Exercise requirements:
Below are the records. State how many of their lines hold the word "Energie", and add nothing else.
___ Extracted records
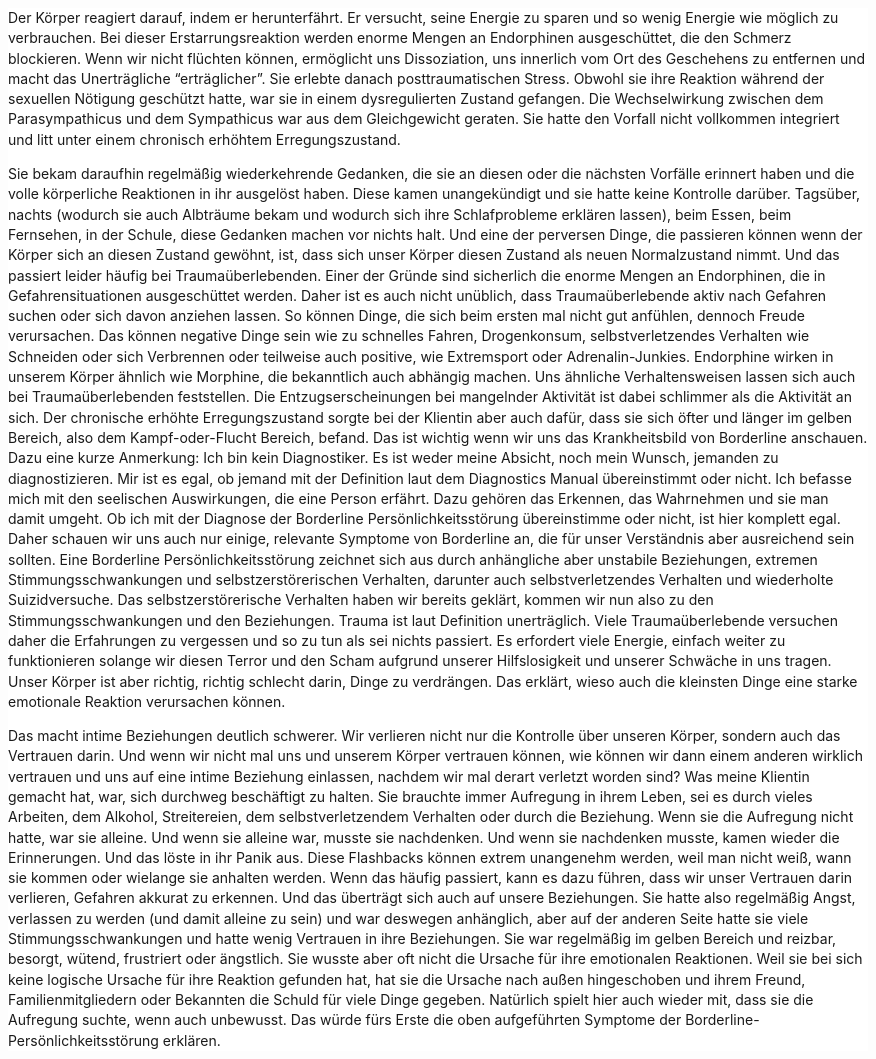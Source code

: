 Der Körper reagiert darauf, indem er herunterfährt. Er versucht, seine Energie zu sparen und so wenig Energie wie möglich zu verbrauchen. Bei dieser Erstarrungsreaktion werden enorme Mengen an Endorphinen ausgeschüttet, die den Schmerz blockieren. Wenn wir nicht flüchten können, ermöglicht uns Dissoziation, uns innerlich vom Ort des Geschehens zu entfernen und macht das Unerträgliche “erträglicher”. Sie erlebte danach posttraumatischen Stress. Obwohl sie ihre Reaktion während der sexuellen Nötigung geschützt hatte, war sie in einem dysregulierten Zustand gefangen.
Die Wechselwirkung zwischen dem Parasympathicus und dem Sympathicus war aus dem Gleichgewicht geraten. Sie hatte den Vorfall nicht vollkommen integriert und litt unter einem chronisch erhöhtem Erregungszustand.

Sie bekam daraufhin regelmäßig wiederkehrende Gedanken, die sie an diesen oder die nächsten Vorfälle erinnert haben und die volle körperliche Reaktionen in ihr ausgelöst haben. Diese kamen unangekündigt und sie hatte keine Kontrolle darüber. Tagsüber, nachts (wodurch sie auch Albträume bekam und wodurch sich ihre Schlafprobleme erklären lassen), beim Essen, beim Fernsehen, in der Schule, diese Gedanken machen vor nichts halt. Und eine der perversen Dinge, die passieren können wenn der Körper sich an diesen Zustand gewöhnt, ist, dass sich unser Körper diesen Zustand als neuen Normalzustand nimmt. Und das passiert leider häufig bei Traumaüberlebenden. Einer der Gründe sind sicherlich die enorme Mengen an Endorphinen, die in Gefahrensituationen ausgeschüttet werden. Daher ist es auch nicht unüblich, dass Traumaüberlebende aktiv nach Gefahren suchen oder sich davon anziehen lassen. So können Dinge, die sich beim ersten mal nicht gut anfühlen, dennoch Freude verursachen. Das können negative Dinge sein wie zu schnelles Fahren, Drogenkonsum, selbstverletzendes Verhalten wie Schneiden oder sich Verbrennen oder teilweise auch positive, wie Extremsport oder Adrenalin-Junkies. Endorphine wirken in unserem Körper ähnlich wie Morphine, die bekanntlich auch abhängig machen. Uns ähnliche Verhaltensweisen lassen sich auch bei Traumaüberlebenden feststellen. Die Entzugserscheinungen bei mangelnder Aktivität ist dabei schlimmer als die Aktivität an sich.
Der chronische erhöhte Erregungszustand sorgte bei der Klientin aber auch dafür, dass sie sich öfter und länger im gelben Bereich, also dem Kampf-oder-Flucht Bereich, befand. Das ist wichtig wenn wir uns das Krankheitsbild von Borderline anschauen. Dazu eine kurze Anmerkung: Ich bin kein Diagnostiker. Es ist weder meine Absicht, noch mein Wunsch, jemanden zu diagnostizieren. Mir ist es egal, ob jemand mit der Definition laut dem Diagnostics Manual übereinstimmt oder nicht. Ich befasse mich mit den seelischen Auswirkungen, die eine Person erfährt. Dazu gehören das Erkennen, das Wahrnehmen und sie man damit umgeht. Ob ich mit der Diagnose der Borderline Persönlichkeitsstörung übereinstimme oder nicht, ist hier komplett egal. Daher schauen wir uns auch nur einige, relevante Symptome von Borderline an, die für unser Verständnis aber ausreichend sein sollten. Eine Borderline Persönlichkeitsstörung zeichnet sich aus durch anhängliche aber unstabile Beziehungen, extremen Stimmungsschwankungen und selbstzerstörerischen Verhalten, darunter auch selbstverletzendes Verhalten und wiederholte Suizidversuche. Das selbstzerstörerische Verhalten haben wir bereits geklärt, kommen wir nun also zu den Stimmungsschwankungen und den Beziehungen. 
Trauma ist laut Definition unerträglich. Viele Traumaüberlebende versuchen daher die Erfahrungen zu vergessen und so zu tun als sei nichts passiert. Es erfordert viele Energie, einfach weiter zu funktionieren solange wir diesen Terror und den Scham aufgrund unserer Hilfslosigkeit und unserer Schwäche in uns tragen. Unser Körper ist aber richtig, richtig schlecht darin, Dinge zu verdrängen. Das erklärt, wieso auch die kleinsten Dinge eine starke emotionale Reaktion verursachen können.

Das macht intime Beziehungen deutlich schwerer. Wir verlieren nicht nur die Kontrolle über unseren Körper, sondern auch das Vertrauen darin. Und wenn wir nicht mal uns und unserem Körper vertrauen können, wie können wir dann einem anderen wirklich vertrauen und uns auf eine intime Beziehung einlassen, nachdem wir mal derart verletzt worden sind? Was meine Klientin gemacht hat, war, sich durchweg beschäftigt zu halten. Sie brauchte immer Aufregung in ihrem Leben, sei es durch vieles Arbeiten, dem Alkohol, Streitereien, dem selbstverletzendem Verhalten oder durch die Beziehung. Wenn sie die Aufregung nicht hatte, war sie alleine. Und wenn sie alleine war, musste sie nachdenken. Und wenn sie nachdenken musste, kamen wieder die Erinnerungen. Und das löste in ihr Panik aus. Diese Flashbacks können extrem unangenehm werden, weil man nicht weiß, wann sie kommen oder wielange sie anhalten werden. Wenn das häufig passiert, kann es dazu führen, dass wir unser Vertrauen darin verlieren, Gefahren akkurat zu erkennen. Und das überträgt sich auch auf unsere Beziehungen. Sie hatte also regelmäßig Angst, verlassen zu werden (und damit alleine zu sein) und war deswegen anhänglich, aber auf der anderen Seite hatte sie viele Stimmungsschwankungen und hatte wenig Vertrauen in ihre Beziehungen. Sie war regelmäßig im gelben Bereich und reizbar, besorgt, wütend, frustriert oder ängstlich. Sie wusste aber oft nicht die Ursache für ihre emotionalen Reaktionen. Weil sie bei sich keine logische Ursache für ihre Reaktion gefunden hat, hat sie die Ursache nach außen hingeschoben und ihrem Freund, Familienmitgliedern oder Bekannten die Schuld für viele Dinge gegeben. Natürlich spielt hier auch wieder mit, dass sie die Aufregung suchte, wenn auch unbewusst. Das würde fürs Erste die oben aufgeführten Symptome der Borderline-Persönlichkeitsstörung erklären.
______
___ Extracted records
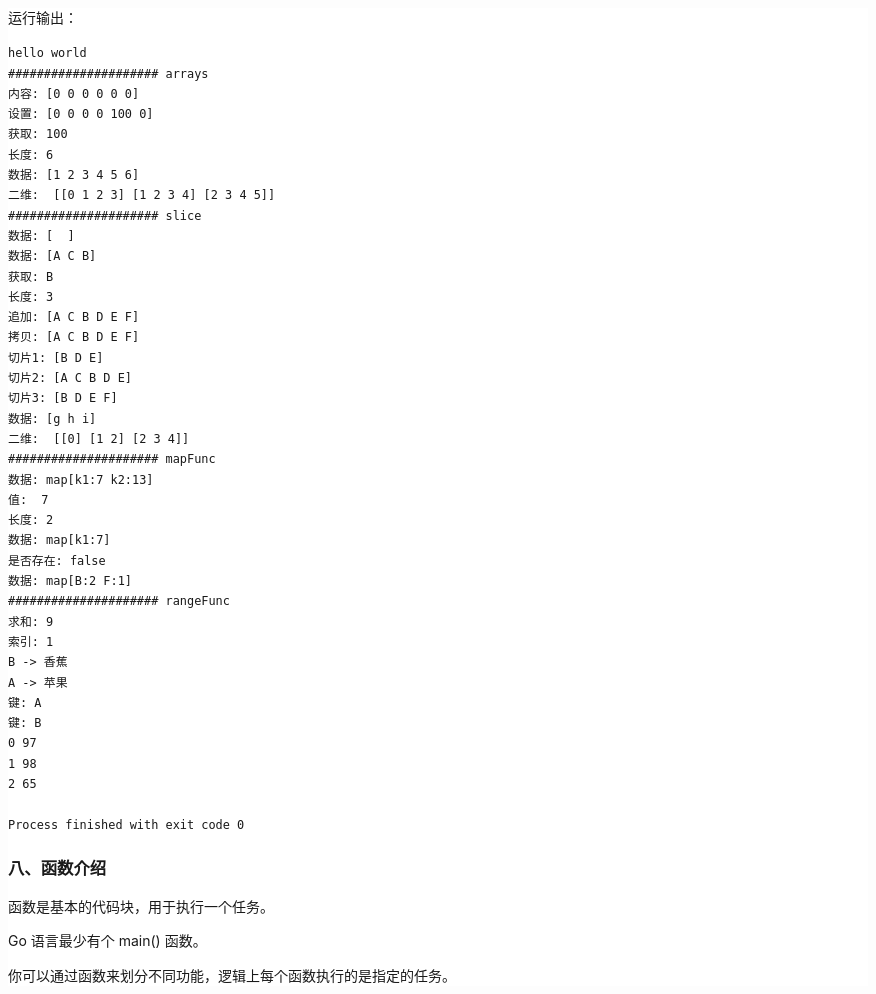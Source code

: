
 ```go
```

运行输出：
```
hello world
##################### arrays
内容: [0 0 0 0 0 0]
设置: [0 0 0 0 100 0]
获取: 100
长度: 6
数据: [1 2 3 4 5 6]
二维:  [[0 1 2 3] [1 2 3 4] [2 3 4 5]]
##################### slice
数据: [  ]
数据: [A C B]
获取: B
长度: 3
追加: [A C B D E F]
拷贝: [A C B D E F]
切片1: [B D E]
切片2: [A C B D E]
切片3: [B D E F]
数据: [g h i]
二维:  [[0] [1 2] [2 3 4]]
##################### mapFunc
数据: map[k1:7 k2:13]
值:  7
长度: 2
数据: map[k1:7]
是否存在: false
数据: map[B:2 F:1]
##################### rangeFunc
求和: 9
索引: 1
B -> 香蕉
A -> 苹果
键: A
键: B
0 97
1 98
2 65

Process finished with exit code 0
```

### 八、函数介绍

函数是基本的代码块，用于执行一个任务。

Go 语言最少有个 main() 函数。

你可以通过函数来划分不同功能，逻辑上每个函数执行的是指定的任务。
______
Solution below:
2